Потому что стоило только Плуньке отвернуться, побежать, проскользнув между елок, показать спину, бритый затылок и худую шею, повязанную красной тканью… Стоило только истошно завопить Никодиму: «Уйде-е-ет! Хватай его-о!!»

…как что-то стронулось. Что-то проснулось внутри. Дикое. Звериное. Первобытное. Из времен, когда всю инструментарию – и ухват, и топор и бутылку – человеку заменял грубо обтесанный камень, а рубаху, чуйку и картуз – облезлая звериная шкура.

Все стронулись со своих мест, побежали, хлюпая сапогами в бочагах, спотыкаясь, через овраг, вот уж оказались по ту его сторону. Замерли, жадно вглядываясь в чащу впереди, выискивая мелькающий между стволов приметный треугольник красной ткани. И-и-и… Понеслась!

Началась охота на пионера.

Пьяные мужики, матерясь и улюлюкая, царапаясь о еловые лапы и взрывая каблуками хвойный ковер, преследовали Плуньку.

Тот бежал нарочито неторопливо, как бы в охотку, разминаясь. Будто нарочно дразнил.

Заводил все глубже и глубже в хвойную чащобу, которая клином вдавалась в болота.

Погоня продолжалась, хмельные пары покидали мужиков, а вокруг между тем как-то уж больно скоро, стремительно смеркалось.

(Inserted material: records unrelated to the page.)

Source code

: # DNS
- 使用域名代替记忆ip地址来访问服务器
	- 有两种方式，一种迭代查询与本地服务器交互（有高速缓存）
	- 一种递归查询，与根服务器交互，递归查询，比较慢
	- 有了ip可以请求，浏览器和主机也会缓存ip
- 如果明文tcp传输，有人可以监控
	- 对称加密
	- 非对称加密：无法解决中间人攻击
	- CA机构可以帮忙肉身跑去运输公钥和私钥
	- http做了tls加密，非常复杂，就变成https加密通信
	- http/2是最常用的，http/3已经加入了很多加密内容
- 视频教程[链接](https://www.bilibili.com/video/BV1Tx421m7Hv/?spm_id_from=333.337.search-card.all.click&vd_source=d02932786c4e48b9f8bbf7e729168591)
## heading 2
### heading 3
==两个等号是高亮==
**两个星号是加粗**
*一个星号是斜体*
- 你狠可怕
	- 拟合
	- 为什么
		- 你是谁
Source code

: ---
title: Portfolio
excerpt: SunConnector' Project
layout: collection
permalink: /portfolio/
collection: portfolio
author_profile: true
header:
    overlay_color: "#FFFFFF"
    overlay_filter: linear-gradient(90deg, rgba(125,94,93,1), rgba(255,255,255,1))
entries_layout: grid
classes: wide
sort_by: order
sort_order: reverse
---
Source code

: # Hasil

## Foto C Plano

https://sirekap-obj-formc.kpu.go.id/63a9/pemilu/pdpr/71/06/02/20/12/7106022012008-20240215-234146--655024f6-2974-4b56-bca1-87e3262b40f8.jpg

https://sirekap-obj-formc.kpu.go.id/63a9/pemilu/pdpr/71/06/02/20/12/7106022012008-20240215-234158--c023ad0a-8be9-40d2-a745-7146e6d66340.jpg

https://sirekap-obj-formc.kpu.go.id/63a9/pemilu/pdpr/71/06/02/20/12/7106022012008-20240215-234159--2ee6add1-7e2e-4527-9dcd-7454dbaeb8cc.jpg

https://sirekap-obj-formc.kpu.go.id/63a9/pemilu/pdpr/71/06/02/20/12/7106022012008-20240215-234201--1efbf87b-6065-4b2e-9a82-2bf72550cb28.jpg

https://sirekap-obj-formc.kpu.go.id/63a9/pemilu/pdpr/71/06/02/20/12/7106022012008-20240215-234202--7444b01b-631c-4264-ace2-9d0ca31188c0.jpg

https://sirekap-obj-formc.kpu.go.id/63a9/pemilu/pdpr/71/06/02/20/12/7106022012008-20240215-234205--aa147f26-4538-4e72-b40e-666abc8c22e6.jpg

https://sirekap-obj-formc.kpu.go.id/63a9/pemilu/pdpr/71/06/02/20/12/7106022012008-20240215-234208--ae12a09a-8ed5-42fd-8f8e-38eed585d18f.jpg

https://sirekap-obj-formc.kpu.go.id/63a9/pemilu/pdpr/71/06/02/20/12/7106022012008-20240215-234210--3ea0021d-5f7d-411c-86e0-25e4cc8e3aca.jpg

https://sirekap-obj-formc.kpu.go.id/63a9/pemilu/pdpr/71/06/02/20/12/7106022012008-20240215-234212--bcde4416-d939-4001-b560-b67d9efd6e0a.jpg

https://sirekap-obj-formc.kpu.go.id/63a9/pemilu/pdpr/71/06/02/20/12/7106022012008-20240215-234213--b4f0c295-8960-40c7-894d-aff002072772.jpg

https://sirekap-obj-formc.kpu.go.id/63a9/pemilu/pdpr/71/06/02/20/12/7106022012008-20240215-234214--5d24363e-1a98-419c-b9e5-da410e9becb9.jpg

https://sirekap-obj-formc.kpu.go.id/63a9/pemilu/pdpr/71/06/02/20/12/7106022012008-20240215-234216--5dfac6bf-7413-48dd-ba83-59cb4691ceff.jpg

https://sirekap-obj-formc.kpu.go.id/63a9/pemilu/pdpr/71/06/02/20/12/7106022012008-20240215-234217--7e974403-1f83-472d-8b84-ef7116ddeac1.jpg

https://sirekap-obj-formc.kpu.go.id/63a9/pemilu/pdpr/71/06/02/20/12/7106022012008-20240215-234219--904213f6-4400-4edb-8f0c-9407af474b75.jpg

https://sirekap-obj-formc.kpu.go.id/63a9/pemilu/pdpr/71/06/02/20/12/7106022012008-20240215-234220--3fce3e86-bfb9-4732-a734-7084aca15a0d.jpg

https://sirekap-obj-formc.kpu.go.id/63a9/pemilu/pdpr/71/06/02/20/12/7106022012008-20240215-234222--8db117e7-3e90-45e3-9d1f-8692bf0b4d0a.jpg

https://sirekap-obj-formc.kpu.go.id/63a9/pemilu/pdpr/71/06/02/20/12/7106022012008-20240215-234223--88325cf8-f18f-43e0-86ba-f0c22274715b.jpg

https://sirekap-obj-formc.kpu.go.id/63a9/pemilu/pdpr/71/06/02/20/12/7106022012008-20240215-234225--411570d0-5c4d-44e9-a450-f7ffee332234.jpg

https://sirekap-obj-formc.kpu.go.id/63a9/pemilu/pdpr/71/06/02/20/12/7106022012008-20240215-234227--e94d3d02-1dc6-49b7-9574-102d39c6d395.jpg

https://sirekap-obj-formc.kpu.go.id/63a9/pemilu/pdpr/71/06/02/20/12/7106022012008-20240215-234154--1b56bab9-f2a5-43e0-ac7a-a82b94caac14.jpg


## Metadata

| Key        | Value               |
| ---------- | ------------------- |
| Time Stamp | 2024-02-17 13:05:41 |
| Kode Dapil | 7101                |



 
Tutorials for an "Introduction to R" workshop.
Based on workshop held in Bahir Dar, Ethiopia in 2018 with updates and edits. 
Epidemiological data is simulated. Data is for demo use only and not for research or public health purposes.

Между елей по обе стороны заклубился туман. Потянуло тиной и тухлыми яйцами. Заголосили в сумерках лягвы.

– Шабаш, прибежали! – Прохор махнул морщинистой рукой, согнулся пополам и неистово закашлялся, опираясь на палку.

Спутники его, тяжело дыша, остановились, оглядываясь по сторонам.

Плунька как сквозь землю провалился. А его преследователи, оставив позади хвойный лес, стояли теперь на самом краю трясины.

Вокруг них клубился туман, и куда направляться дальше было решительно непонятно.

Они загорланили наперебой: «Ау-у-у-у», «Плу-у-унька», «Ятить твою ма-а-ать», «Сбежал, змеены-ы-ыш!», «Сюда, сюда иди, пионе-ер, небось не обидим!», «У-у-у-у-у», а в ответ им приходило лишь многократное эхо.